Call Screener

Ever since a wiring short fricasseed our home phone system, we’ve been tethered to a single, corded phone. One cheap, fake-rotary styled device with a short cord that — when taut — yanks the phone to the floor with a terrific crash. 

We have a voicemail function through the phone company, but we aren’t alerted to any new messages. And we don’t have caller ID.
But we do have something better.
When the phone prattles with its metallic jangling ring, it triggers a thunderous response. The thump of bare feet on hardwood floor. Thump-thump-thump. A pause and then a wary, “hulllllo?”

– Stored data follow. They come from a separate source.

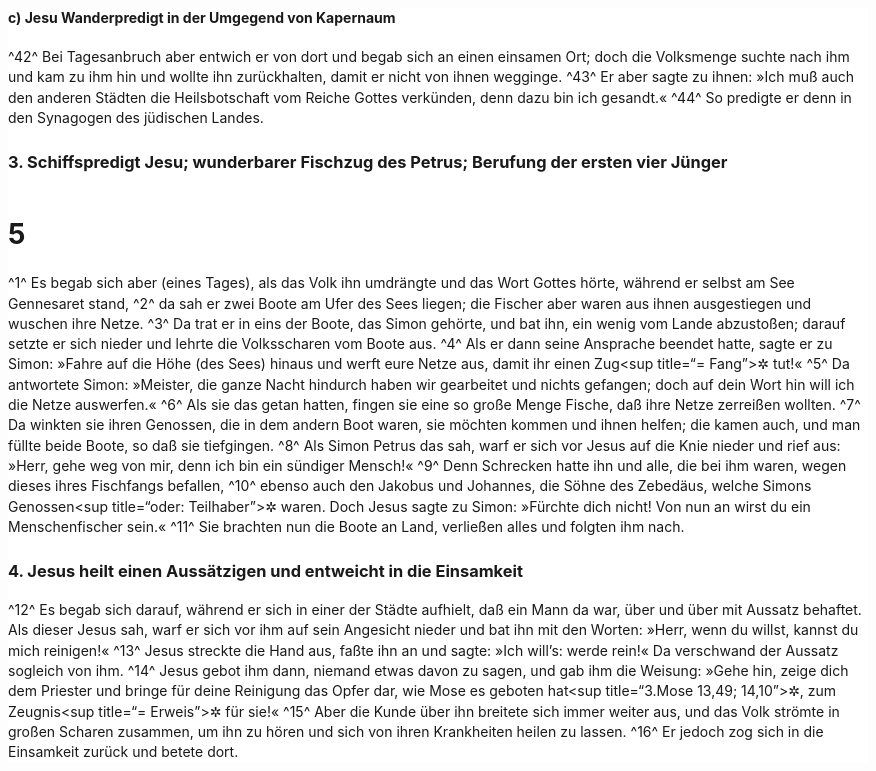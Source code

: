 #### c) Jesu Wanderpredigt in der Umgegend von Kapernaum

^42^ Bei Tagesanbruch aber entwich er von dort und begab sich an einen einsamen Ort; doch die Volksmenge suchte nach ihm und kam zu ihm hin und wollte ihn zurückhalten, damit er nicht von ihnen wegginge.
^43^ Er aber sagte zu ihnen: »Ich muß auch den anderen Städten die Heilsbotschaft vom Reiche Gottes verkünden, denn dazu bin ich gesandt.«
^44^ So predigte er denn in den Synagogen des jüdischen Landes.

### 3. Schiffspredigt Jesu; wunderbarer Fischzug des Petrus; Berufung der ersten vier Jünger

# 5
^1^ Es begab sich aber (eines Tages), als das Volk ihn umdrängte und das Wort Gottes hörte, während er selbst am See Gennesaret stand,
^2^ da sah er zwei Boote am Ufer des Sees liegen; die Fischer aber waren aus ihnen ausgestiegen und wuschen ihre Netze.
^3^ Da trat er in eins der Boote, das Simon gehörte, und bat ihn, ein wenig vom Lande abzustoßen; darauf setzte er sich nieder und lehrte die Volksscharen vom Boote aus.
^4^ Als er dann seine Ansprache beendet hatte, sagte er zu Simon: »Fahre auf die Höhe (des Sees) hinaus und werft eure Netze aus, damit ihr einen Zug<sup title=“= Fang”>&#x2732;</sup> tut!«
^5^ Da antwortete Simon: »Meister, die ganze Nacht hindurch haben wir gearbeitet und nichts gefangen; doch auf dein Wort hin will ich die Netze auswerfen.«
^6^ Als sie das getan hatten, fingen sie eine so große Menge Fische, daß ihre Netze zerreißen wollten.
^7^ Da winkten sie ihren Genossen, die in dem andern Boot waren, sie möchten kommen und ihnen helfen; die kamen auch, und man füllte beide Boote, so daß sie tiefgingen.
^8^ Als Simon Petrus das sah, warf er sich vor Jesus auf die Knie nieder und rief aus: »Herr, gehe weg von mir, denn ich bin ein sündiger Mensch!«
^9^ Denn Schrecken hatte ihn und alle, die bei ihm waren, wegen dieses ihres Fischfangs befallen,
^10^ ebenso auch den Jakobus und Johannes, die Söhne des Zebedäus, welche Simons Genossen<sup title=“oder: Teilhaber”>&#x2732;</sup> waren. Doch Jesus sagte zu Simon: »Fürchte dich nicht! Von nun an wirst du ein Menschenfischer sein.«
^11^ Sie brachten nun die Boote an Land, verließen alles und folgten ihm nach.

### 4. Jesus heilt einen Aussätzigen und entweicht in die Einsamkeit

^12^ Es begab sich darauf, während er sich in einer der Städte aufhielt, daß ein Mann da war, über und über mit Aussatz behaftet. Als dieser Jesus sah, warf er sich vor ihm auf sein Angesicht nieder und bat ihn mit den Worten: »Herr, wenn du willst, kannst du mich reinigen!«
^13^ Jesus streckte die Hand aus, faßte ihn an und sagte: »Ich will’s: werde rein!« Da verschwand der Aussatz sogleich von ihm.
^14^ Jesus gebot ihm dann, niemand etwas davon zu sagen, und gab ihm die Weisung: »Gehe hin, zeige dich dem Priester und bringe für deine Reinigung das Opfer dar, wie Mose es geboten hat<sup title=“3.Mose 13,49; 14,10”>&#x2732;</sup>, zum Zeugnis<sup title=“= Erweis”>&#x2732;</sup> für sie!«
^15^ Aber die Kunde über ihn breitete sich immer weiter aus, und das Volk strömte in großen Scharen zusammen, um ihn zu hören und sich von ihren Krankheiten heilen zu lassen.
^16^ Er jedoch zog sich in die Einsamkeit zurück und betete dort.
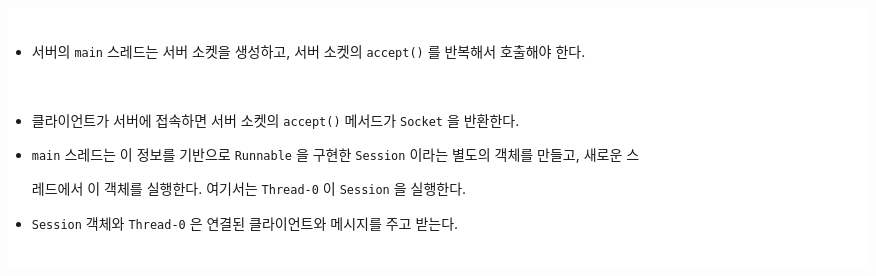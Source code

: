 <figure><img src="../../../../.gitbook/assets/스크린샷 2025-05-06 10.45.57.png" alt=""><figcaption></figcaption></figure>

* 서버의 `main` 스레드는 서버 소켓을 생성하고, 서버 소켓의 `accept()` 를 반복해서 호출해야 한다.

<figure><img src="../../../../.gitbook/assets/스크린샷 2025-05-06 10.46.48.png" alt=""><figcaption></figcaption></figure>

* 클라이언트가 서버에 접속하면 서버 소켓의 `accept()` 메서드가 `Socket` 을 반환한다.
*   `main` 스레드는 이 정보를 기반으로 `Runnable` 을 구현한 `Session` 이라는 별도의 객체를 만들고, 새로운 스

    레드에서 이 객체를 실행한다. 여기서는 `Thread-0` 이 `Session` 을 실행한다.&#x20;
* `Session` 객체와 `Thread-0` 은 연결된 클라이언트와 메시지를 주고 받는다.

<figure><img src="../../../../.gitbook/assets/스크린샷 2025-05-06 10.48.56.png" alt=""><figcaption></figcaption></figure>
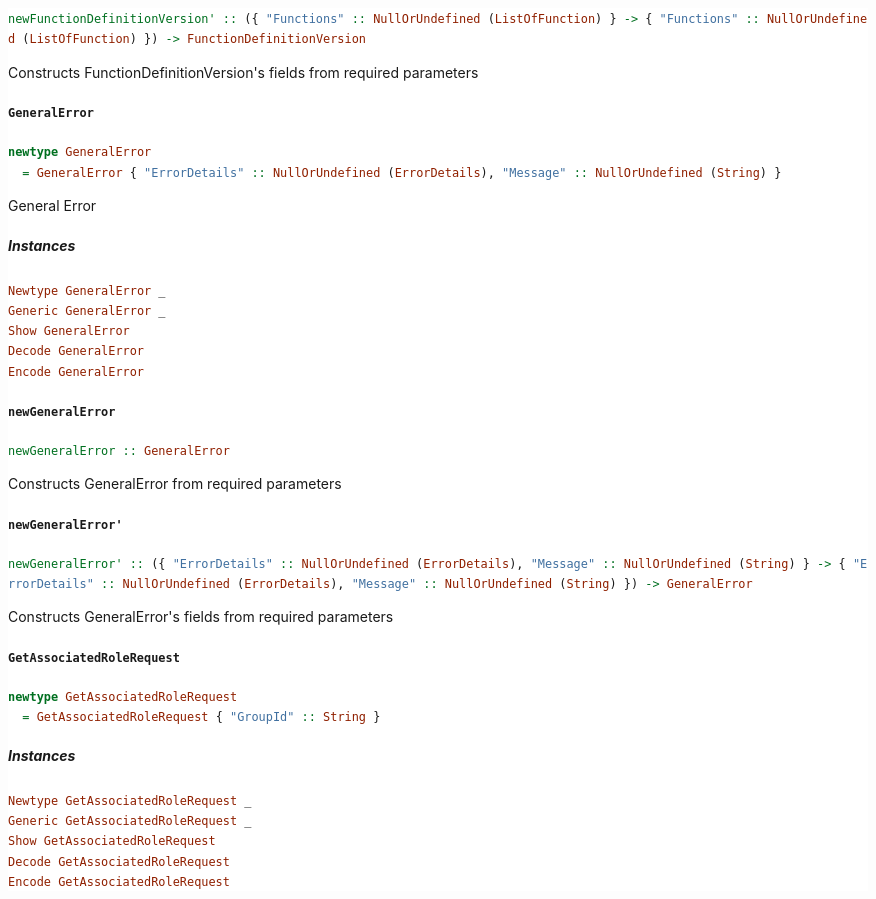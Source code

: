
 ``` purescript
newFunctionDefinitionVersion' :: ({ "Functions" :: NullOrUndefined (ListOfFunction) } -> { "Functions" :: NullOrUndefined (ListOfFunction) }) -> FunctionDefinitionVersion
```

Constructs FunctionDefinitionVersion's fields from required parameters

#### `GeneralError`

``` purescript
newtype GeneralError
  = GeneralError { "ErrorDetails" :: NullOrUndefined (ErrorDetails), "Message" :: NullOrUndefined (String) }
```

General Error

##### Instances
``` purescript
Newtype GeneralError _
Generic GeneralError _
Show GeneralError
Decode GeneralError
Encode GeneralError
```

#### `newGeneralError`

``` purescript
newGeneralError :: GeneralError
```

Constructs GeneralError from required parameters

#### `newGeneralError'`

``` purescript
newGeneralError' :: ({ "ErrorDetails" :: NullOrUndefined (ErrorDetails), "Message" :: NullOrUndefined (String) } -> { "ErrorDetails" :: NullOrUndefined (ErrorDetails), "Message" :: NullOrUndefined (String) }) -> GeneralError
```

Constructs GeneralError's fields from required parameters

#### `GetAssociatedRoleRequest`

``` purescript
newtype GetAssociatedRoleRequest
  = GetAssociatedRoleRequest { "GroupId" :: String }
```

##### Instances
``` purescript
Newtype GetAssociatedRoleRequest _
Generic GetAssociatedRoleRequest _
Show GetAssociatedRoleRequest
Decode GetAssociatedRoleRequest
Encode GetAssociatedRoleRequest
```
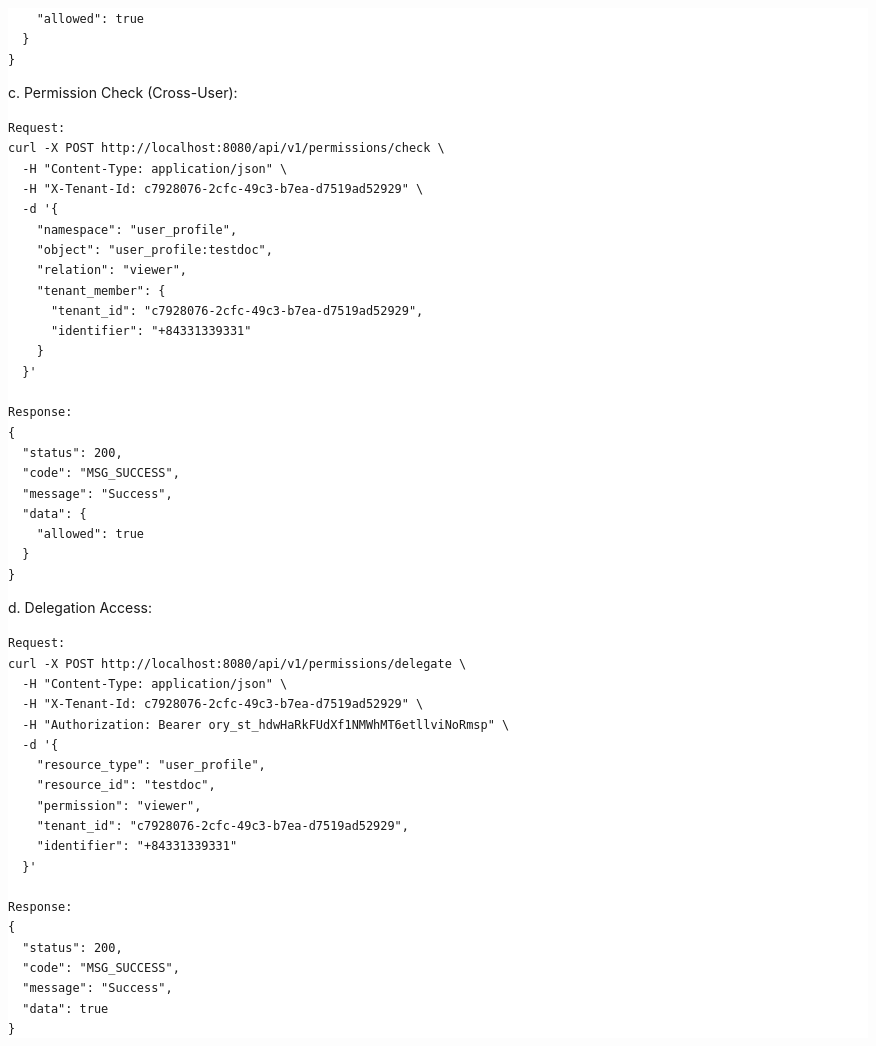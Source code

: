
 ```
    "allowed": true
  }
}
```

c. Permission Check (Cross-User):
```
Request:
curl -X POST http://localhost:8080/api/v1/permissions/check \
  -H "Content-Type: application/json" \
  -H "X-Tenant-Id: c7928076-2cfc-49c3-b7ea-d7519ad52929" \
  -d '{
    "namespace": "user_profile",
    "object": "user_profile:testdoc",
    "relation": "viewer",
    "tenant_member": {
      "tenant_id": "c7928076-2cfc-49c3-b7ea-d7519ad52929",
      "identifier": "+84331339331"
    }
  }'

Response:
{
  "status": 200,
  "code": "MSG_SUCCESS",
  "message": "Success",
  "data": {
    "allowed": true
  }
}
```

d. Delegation Access:
```
Request:
curl -X POST http://localhost:8080/api/v1/permissions/delegate \
  -H "Content-Type: application/json" \
  -H "X-Tenant-Id: c7928076-2cfc-49c3-b7ea-d7519ad52929" \
  -H "Authorization: Bearer ory_st_hdwHaRkFUdXf1NMWhMT6etllviNoRmsp" \
  -d '{
    "resource_type": "user_profile",
    "resource_id": "testdoc",
    "permission": "viewer",
    "tenant_id": "c7928076-2cfc-49c3-b7ea-d7519ad52929",
    "identifier": "+84331339331"
  }'

Response:
{
  "status": 200,
  "code": "MSG_SUCCESS",
  "message": "Success",
  "data": true
}
```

If you’ve ever dialed a friend or coworker and been greeted with a chirpy child, then you’ve been down this road before. You may get the kid who’s awed by answering the phone — the silent, heavy breather. Or you’re looped into a circuitous conversation. 
“I’m four years old!”
“Oh, that’s nice. Is your mommie home?”
“I’m four years old!” 
In all likelihood if you’re conversing with a pre-schooler, it’s going to be irritating. 
And that’s my goal: irritation. I never answer the home phone. Because those who know me, call my cell. Those who want money call the house. 
Every so often a neighbor or relative will ring the “bat phone,” as we call it. And if Hadley’s met you she’ll probably let you through. 
But if you’re the Fraternal Order of Police, the Race for the Cure or any other fundraising arm, good luck getting past my call screener. She talks on the phone in much the same way that she cuts Martin’s hair: she’ll play along for a while before calling it quits. “Ok, call back later — bye!” she’ll sing out, settling the receiver back in its cradle with a satisfying “click.”